Rob Dawson di ESPN, nei giorni scorsi, l’ha messa giù abbastanza pesante: secondo il giornalista, non ci sarebbe nessun club interessato a Cristiano Ronaldo. La conferma si avrebbe dalle trattative che il suo agente Jorge Mendes ha cercato di mettere in piedi questa estate (Napoli, Atletico Madrid, Bayern Monaco, Chelsea, Barcellona, fino addirittura allo Sporting Lisbona), tutte arenatasi davanti ai gentili “no, grazie” delle società contattate.

I problemi sono facilmente intuibili: in primis, l’età dell’attaccante portoghese, che a 37 anni non garantisce più il rendimento e l’efficacia offensiva del passato, specialmente ai massimi livelli del calcio europeo. Poi, c’è la questione economica: Ronaldo ha richieste molto esose, che secondo tanti club non sono commisurate al suo attuale valore tecnico (al Manchester United guadagna 30 milioni di euro all’anno).

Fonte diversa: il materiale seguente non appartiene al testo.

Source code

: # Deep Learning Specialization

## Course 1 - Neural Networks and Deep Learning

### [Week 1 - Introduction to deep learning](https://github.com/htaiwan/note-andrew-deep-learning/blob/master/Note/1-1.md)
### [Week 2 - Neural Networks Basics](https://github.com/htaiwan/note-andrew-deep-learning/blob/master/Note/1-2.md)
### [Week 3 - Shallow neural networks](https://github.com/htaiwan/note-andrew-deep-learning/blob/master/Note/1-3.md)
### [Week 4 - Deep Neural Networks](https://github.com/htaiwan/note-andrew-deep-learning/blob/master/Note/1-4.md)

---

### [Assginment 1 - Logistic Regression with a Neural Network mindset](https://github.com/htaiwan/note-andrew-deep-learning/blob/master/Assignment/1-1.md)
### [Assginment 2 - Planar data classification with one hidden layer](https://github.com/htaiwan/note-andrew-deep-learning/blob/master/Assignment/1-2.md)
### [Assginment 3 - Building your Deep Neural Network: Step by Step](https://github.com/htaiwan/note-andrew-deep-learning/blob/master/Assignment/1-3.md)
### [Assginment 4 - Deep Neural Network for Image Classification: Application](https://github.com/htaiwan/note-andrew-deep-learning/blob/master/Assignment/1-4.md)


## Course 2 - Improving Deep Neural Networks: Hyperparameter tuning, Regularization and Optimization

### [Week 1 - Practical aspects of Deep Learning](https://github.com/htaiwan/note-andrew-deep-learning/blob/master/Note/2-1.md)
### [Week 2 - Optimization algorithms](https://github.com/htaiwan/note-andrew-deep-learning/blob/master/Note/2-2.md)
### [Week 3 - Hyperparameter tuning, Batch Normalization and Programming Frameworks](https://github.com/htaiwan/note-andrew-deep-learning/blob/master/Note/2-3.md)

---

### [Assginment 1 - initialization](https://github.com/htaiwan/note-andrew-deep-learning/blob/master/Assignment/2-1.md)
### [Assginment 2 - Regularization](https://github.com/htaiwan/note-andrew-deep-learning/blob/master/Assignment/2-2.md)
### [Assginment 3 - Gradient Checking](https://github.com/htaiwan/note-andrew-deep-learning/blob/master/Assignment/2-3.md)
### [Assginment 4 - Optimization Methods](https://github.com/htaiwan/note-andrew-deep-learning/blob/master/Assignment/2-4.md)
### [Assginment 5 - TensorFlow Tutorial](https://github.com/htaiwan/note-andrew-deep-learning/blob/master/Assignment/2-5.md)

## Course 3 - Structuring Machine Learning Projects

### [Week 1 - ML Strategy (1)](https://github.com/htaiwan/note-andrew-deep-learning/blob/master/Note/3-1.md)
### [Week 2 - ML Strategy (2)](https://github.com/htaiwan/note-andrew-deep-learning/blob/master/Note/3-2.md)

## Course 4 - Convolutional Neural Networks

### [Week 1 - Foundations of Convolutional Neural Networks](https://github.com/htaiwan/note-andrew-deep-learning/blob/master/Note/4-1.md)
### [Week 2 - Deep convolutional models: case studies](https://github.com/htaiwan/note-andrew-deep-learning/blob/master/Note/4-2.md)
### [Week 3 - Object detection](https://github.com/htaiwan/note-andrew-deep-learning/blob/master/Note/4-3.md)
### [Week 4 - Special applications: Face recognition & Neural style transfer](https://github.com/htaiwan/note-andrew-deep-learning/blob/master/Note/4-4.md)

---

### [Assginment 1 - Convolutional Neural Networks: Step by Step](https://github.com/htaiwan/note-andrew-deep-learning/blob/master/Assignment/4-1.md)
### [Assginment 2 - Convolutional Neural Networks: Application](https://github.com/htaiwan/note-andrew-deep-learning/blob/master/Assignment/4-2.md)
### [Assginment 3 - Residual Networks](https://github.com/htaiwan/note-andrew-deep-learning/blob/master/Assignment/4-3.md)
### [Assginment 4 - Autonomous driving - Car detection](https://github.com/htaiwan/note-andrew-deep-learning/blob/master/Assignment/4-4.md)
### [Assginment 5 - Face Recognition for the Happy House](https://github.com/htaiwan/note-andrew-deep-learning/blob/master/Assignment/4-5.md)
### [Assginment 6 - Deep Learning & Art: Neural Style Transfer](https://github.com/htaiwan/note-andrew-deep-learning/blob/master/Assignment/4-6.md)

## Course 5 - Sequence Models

Nonostante ciò, Fanpage.it assicura che ci sarebbero ben 16 squadre potenzialmente interessate a metterlo sotto contratto a gennaio, anche se la testata non precisa quali siano. L’ipotesi più probabile è che Cristiano Ronaldo possa trasferirsi fuori dall’Europa, negli Stati Uniti o nel mondo arabo (si è parlato di un’offerta dei sauditi dell’Al Hilal, di recente): riceverebbe i soldi che chiede, ma dovrà accettare il fatto di non essere più un giocatore competitivo in ambito europeo.

Altrimenti, dovrà ridursi sensibilmente l’ingaggio per attirare qualche club europeo di alto livello, anche se la cosa non sarà facile. Al momento, l’ipotesi migliore per lui sarebbe un ritorno allo Sporting Lisbona, dove iniziò la sua carriera da giocatore, ma oltre alla riduzione delle sue pretese economiche Ronaldo dovrebbe anche accettare di giocare in una squadra che non lotta per vincere le coppe internazionali.

L’unica alternativa, a questo punto, è il Mondiale. Giocando un gran torneo in Qatar con il Portogallo, CR7 potrebbe riuscire a convincere le società europee che non è ancora finito e che merita ancora almeno 6 mesi in un top club.